PHP Participates in Regulation of a Small Number of Genes Strongly Enriched in H3K27me3

To identify cryptic genetic functions of PHP, we compared transcriptional profiles of wild-type and php-2 seedlings grown under long-day photoperiods (Fig. 4). Consistent with the lack of obvious phenotypic defects in php backgrounds, we identified only a very small subset of genes that were misregulated in the php-2 mutant, relative to wild-type plants: 37 down-regulated genes and 38 up-regulated genes (Fig. 4; Supplemental Table S1). These subsets substantially overlapped those identified as misregulated in a vip3 mutant analyzed at an equivalent developmental stage (Fig. 4B; P < 1.4E-32 and P < 2.4E-09, respectively; Fisher's Exact test). Nearly all of the genes down-regulated in php-2 were also down-regulated in vip3 (Fig. 4C). However, genes up-regulated in the php mutant were more heterogeneous with respect to dependence on VIP3. Based on current annotation, none of the misregulated genes identified were obviously involved in cell division (Supplemental Table S1), suggesting that, unlike HRPT2/Parafibromin, PHP activity is not linked with cell cycle regulation. Analysis of publicly available microarray data for PHP-regulated genes did not identify obvious commonalities among expression patterns. However, both up-regulated and down-regulated genes were characterized by generally low levels of expression throughout most of the plant with a high degree of spatial regulation (Supplemental Fig. S2).
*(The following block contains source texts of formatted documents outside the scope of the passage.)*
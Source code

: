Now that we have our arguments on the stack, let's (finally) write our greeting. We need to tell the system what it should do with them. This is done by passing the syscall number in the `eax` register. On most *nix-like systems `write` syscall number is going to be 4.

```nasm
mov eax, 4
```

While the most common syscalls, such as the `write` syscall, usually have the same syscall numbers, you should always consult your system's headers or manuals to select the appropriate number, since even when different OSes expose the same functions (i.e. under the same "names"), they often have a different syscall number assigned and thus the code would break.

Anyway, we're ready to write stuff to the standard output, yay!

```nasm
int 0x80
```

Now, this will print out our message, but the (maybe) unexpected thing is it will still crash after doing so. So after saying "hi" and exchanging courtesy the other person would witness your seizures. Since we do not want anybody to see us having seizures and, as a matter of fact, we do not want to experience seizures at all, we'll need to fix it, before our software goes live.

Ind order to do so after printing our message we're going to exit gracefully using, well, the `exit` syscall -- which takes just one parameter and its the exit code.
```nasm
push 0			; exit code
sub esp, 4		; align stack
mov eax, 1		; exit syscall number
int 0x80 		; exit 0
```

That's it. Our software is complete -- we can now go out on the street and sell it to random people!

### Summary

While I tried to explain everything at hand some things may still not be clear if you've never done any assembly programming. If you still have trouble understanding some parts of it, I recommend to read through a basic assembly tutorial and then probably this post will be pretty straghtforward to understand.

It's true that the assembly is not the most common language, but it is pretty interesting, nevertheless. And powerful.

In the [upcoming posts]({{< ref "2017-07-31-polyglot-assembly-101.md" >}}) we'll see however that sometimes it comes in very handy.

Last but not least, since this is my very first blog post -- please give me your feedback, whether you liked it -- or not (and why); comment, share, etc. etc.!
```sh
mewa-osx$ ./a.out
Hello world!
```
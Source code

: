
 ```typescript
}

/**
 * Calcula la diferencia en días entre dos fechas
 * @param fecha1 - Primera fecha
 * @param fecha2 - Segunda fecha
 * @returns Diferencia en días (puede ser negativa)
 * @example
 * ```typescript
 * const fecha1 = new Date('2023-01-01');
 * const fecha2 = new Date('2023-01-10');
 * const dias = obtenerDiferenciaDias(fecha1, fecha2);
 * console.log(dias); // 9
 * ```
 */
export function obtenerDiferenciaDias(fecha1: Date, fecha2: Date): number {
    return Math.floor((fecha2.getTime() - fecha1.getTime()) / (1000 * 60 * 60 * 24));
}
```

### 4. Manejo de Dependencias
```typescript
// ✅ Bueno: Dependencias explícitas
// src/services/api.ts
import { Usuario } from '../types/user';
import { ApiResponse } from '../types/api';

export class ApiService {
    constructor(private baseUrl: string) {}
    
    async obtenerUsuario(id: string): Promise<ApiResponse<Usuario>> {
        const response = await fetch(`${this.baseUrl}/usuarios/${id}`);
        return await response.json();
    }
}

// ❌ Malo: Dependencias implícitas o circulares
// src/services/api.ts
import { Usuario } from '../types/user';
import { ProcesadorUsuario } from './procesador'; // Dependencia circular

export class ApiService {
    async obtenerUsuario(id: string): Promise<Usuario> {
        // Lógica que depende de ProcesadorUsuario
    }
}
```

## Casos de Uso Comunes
We previously showed that genes subject to regulation by VIP3 were distinguished by high levels of H3K27me3 across the extent of the transcribed region, in combination with strong enrichment for H3K4me3 and H3K36me2 (Oh et al., 2008). Analysis of the chromatin signatures of genes misregulated in php-2 relative to wild type revealed that PHP targets were enriched for H3K4me3 or H3K36me2 relative to the genomic average, but that this enrichment was weaker than that observed for vip3 (Fig. 5). In contrast, PHP targets were enriched for H3K27me3 to levels exceeding those of VIP3 (Fig. 5). This was especially striking for those genes that were up-regulated in php relative to wild type. Thus, the subset of PHP-regulated genes appears to be distinguished from the bulk of Paf1C targets by very high enrichment for H3K27me3.

Figure 5.

Figure 5.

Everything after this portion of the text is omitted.